• _What the task asks_:
Where the records below reach the line containing "### How to run service", start transcribing, and end with the line containing "at creating function", exactly and with nothing else added.

━━━━━ Data to examine ━━━━━

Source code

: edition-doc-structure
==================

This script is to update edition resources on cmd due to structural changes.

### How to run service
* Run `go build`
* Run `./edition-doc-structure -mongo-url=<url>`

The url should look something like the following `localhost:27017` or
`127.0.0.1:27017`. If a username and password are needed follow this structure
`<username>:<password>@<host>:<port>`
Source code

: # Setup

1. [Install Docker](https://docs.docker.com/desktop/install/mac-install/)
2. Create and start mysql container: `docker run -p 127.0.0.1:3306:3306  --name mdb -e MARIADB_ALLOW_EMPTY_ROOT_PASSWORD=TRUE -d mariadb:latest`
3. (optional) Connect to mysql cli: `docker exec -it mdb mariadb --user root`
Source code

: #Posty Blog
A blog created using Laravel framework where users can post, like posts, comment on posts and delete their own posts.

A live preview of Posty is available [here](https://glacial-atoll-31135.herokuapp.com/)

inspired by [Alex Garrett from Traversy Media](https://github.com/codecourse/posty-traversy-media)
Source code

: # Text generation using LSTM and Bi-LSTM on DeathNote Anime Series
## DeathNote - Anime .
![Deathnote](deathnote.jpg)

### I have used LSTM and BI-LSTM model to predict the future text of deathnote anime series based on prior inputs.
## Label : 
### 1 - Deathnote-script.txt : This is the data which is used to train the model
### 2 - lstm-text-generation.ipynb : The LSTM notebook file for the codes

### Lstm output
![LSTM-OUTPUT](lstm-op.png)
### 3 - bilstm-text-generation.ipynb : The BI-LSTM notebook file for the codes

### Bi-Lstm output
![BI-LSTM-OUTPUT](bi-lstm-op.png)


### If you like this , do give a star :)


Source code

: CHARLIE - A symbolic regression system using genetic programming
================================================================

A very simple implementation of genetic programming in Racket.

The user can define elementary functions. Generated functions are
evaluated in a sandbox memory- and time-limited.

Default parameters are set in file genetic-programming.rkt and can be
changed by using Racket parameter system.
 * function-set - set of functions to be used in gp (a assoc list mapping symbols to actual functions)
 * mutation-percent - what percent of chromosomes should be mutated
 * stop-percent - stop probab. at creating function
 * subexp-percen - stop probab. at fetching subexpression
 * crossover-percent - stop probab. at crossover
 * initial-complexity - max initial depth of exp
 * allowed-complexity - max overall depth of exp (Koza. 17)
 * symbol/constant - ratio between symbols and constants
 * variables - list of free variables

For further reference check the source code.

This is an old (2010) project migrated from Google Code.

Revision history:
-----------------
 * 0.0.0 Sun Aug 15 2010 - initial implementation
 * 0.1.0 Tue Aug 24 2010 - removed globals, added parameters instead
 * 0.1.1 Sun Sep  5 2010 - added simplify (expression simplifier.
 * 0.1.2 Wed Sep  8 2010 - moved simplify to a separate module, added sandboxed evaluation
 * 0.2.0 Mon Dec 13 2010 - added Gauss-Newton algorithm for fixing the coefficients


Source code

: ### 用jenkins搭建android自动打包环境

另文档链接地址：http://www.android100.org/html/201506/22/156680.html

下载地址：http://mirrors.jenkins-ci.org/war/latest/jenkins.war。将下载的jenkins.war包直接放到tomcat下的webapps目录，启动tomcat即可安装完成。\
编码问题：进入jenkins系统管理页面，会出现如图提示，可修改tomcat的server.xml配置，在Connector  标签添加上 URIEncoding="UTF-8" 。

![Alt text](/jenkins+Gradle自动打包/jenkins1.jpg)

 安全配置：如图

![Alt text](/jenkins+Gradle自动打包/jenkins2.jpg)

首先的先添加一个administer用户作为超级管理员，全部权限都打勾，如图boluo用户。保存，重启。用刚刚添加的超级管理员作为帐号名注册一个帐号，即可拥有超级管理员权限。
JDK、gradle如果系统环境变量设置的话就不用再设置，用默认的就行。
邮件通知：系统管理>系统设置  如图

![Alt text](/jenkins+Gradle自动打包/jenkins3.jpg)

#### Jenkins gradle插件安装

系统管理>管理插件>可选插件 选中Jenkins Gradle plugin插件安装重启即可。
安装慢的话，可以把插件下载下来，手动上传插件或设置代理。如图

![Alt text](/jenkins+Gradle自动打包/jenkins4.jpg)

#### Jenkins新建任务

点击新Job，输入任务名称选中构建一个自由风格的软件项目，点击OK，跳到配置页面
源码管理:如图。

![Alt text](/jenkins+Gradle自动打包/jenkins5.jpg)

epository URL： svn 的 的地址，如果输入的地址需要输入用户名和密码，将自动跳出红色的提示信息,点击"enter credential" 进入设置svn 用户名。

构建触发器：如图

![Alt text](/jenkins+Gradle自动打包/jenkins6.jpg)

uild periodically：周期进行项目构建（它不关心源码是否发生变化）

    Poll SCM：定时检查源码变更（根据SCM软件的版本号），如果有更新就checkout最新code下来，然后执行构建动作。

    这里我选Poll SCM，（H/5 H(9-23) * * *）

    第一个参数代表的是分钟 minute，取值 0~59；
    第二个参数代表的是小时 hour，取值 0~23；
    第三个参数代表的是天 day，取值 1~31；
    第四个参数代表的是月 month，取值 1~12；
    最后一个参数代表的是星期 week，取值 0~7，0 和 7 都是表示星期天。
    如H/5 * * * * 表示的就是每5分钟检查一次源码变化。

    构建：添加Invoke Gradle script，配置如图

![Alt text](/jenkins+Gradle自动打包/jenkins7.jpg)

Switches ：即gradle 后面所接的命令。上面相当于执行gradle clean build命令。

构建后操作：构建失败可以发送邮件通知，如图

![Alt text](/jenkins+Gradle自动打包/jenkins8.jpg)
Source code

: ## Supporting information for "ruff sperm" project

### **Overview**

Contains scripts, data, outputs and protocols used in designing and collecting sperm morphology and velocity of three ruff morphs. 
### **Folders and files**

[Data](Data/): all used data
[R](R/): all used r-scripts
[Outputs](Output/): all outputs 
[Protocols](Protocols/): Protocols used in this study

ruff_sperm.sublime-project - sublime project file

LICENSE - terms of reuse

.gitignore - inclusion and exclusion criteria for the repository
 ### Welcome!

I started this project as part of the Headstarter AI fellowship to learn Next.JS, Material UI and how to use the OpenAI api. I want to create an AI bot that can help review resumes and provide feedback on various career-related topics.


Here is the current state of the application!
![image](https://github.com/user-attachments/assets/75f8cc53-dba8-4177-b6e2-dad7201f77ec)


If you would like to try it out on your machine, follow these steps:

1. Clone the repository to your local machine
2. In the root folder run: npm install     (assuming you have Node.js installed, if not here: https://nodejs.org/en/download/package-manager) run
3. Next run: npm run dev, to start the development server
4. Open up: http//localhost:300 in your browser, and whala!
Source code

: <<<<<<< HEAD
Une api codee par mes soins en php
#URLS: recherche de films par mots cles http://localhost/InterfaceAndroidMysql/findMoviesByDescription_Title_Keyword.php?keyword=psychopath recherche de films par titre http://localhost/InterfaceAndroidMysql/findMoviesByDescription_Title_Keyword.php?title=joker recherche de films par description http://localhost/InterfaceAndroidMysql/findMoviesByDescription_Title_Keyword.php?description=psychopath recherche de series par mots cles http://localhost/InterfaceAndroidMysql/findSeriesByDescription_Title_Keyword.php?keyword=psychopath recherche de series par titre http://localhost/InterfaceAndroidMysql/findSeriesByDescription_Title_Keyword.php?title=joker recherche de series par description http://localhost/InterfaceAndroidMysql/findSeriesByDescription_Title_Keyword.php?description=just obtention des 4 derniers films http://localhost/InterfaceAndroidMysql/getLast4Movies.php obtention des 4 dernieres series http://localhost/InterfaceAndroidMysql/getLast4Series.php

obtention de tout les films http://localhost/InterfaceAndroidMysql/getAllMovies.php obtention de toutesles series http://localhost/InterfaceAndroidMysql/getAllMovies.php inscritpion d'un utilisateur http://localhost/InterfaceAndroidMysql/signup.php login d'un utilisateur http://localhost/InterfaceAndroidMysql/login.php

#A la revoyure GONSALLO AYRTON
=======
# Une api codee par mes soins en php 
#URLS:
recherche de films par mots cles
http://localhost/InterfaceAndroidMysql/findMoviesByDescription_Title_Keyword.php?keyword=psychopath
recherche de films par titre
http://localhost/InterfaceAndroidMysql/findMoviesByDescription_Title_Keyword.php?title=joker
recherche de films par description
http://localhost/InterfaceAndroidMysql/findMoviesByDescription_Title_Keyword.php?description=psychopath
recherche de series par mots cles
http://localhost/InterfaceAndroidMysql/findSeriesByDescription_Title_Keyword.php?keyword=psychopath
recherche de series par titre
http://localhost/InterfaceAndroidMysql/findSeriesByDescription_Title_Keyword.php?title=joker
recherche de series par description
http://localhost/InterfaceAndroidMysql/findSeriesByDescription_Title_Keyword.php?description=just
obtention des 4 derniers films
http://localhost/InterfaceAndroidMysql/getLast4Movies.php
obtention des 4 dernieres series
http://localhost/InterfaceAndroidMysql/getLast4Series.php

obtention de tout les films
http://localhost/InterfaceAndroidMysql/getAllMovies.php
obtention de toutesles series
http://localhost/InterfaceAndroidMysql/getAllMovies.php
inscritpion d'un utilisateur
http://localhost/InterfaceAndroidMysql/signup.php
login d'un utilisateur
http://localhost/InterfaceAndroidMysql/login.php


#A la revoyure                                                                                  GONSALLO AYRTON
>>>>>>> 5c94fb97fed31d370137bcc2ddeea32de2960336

━━━━━

• _Output for this task_:
### How to run service
* Run `go build`
* Run `./edition-doc-structure -mongo-url=<url>`

The url should look something like the following `localhost:27017` or
`127.0.0.1:27017`. If a username and password are needed follow this structure
`<username>:<password>@<host>:<port>`
Source code

: # Setup

1. [Install Docker](https://docs.docker.com/desktop/install/mac-install/)
2. Create and start mysql container: `docker run -p 127.0.0.1:3306:3306  --name mdb -e MARIADB_ALLOW_EMPTY_ROOT_PASSWORD=TRUE -d mariadb:latest`
3. (optional) Connect to mysql cli: `docker exec -it mdb mariadb --user root`
Source code

: #Posty Blog
A blog created using Laravel framework where users can post, like posts, comment on posts and delete their own posts.

A live preview of Posty is available [here](https://glacial-atoll-31135.herokuapp.com/)

inspired by [Alex Garrett from Traversy Media](https://github.com/codecourse/posty-traversy-media)
Source code

: # Text generation using LSTM and Bi-LSTM on DeathNote Anime Series
## DeathNote - Anime .
![Deathnote](deathnote.jpg)

### I have used LSTM and BI-LSTM model to predict the future text of deathnote anime series based on prior inputs.
## Label : 
### 1 - Deathnote-script.txt : This is the data which is used to train the model
### 2 - lstm-text-generation.ipynb : The LSTM notebook file for the codes

### Lstm output
![LSTM-OUTPUT](lstm-op.png)
### 3 - bilstm-text-generation.ipynb : The BI-LSTM notebook file for the codes

### Bi-Lstm output
![BI-LSTM-OUTPUT](bi-lstm-op.png)


### If you like this , do give a star :)


Source code

: CHARLIE - A symbolic regression system using genetic programming
================================================================

A very simple implementation of genetic programming in Racket.

The user can define elementary functions. Generated functions are
evaluated in a sandbox memory- and time-limited.

Default parameters are set in file genetic-programming.rkt and can be
changed by using Racket parameter system.
 * function-set - set of functions to be used in gp (a assoc list mapping symbols to actual functions)
 * mutation-percent - what percent of chromosomes should be mutated
 * stop-percent - stop probab. at creating function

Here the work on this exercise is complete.